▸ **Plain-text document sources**
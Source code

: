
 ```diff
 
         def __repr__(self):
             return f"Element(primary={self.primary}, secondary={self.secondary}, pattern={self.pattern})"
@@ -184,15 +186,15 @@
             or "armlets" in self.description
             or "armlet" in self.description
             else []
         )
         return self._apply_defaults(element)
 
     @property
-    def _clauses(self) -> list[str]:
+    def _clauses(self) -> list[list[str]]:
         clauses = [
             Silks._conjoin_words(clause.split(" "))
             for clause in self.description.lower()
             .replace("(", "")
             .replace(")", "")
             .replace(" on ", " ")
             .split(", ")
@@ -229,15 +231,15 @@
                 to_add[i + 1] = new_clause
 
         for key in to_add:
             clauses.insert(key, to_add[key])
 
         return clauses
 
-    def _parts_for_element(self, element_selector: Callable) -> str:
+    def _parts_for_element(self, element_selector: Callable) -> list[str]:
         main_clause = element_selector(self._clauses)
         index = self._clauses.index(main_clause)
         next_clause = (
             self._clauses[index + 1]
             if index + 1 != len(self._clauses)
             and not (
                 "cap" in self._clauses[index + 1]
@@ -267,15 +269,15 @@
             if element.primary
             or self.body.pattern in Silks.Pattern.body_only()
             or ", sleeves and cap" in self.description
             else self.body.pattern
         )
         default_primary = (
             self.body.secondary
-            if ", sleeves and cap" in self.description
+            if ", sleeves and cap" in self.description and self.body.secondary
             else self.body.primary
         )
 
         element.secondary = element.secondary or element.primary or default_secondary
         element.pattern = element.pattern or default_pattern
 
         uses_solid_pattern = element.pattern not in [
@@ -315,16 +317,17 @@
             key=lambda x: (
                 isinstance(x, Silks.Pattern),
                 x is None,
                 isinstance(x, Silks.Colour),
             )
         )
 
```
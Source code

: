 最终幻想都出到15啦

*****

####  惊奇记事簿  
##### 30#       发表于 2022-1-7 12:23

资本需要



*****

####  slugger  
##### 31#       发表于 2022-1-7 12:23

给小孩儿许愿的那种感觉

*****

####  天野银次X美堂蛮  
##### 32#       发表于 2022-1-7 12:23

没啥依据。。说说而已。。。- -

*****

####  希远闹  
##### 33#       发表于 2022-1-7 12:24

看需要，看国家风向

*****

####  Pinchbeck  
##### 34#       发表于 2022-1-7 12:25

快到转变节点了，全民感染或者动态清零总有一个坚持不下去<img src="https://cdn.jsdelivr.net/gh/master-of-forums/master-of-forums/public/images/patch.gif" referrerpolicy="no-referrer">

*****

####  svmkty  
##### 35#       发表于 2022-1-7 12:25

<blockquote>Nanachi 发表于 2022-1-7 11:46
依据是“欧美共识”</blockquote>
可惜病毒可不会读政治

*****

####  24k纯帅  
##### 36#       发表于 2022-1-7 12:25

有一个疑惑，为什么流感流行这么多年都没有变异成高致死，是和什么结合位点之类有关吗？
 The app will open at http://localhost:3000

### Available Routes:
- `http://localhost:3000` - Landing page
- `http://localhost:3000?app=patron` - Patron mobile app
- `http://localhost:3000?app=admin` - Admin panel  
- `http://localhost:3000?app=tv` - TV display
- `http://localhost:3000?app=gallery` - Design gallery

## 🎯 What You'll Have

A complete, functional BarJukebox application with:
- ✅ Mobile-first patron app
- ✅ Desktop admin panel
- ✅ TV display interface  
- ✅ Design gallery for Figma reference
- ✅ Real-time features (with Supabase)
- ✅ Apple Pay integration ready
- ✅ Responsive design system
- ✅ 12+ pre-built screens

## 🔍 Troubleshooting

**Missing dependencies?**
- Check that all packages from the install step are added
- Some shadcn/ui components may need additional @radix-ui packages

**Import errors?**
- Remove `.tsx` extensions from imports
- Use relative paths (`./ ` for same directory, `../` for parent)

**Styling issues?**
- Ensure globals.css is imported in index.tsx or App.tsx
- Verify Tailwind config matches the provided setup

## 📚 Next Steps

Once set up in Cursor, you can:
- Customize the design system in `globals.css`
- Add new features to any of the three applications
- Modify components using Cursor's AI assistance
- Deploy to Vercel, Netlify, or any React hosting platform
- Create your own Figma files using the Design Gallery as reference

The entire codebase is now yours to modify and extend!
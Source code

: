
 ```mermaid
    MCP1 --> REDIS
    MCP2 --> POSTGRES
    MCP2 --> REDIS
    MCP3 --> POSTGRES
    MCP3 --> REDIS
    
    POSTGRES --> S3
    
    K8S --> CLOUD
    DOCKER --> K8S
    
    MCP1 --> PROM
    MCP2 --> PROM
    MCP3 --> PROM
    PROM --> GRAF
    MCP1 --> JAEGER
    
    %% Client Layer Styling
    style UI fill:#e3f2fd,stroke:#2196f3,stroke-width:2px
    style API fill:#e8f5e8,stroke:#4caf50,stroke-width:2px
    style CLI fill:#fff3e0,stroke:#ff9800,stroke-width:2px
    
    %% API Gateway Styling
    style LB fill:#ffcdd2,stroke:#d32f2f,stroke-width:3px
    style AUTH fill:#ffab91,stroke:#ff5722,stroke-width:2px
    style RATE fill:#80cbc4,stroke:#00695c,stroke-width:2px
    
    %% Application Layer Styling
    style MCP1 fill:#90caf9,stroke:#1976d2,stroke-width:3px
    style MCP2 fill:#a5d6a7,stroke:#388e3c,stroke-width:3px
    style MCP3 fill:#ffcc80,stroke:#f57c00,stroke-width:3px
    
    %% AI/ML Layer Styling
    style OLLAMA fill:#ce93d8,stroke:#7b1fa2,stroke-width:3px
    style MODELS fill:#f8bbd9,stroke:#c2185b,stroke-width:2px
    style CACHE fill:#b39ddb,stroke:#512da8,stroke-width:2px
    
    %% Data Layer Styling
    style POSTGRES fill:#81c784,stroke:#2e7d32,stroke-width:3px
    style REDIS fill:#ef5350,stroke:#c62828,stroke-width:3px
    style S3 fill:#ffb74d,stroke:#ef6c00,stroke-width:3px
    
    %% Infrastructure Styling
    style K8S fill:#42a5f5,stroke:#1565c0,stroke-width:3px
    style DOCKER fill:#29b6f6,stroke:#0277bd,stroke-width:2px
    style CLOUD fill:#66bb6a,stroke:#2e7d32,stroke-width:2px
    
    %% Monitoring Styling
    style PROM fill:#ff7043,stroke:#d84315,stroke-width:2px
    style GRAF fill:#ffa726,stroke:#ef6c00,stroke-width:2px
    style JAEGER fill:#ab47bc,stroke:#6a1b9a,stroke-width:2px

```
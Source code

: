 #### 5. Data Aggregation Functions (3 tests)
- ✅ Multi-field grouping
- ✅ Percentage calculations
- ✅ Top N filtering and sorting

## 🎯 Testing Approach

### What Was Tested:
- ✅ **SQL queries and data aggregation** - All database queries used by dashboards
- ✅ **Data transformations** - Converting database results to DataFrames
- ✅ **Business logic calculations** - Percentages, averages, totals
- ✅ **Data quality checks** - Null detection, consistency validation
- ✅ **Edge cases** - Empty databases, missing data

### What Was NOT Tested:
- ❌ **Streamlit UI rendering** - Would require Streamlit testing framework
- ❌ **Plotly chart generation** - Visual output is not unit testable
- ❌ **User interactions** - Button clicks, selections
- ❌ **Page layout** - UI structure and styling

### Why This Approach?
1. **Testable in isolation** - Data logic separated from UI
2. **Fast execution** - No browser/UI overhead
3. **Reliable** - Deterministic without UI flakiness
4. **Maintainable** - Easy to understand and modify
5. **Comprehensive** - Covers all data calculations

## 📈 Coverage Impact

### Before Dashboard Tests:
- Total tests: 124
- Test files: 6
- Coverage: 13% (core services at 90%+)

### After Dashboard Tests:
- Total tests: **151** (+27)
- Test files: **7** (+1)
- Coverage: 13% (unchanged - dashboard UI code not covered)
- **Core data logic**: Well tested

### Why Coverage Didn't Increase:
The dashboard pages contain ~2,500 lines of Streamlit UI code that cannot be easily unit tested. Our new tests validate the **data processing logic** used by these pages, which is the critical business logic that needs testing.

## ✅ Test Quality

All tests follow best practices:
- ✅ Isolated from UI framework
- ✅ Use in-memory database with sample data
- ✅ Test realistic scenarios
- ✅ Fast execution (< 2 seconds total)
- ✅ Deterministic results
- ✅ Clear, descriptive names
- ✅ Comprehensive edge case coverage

▸ **About this exercise**
The lines above that hold the string "CLOUD" are to be located and copied.

▸ **Response area**
    K8S --> CLOUD
    style CLOUD fill:#66bb6a,stroke:#2e7d32,stroke-width:2px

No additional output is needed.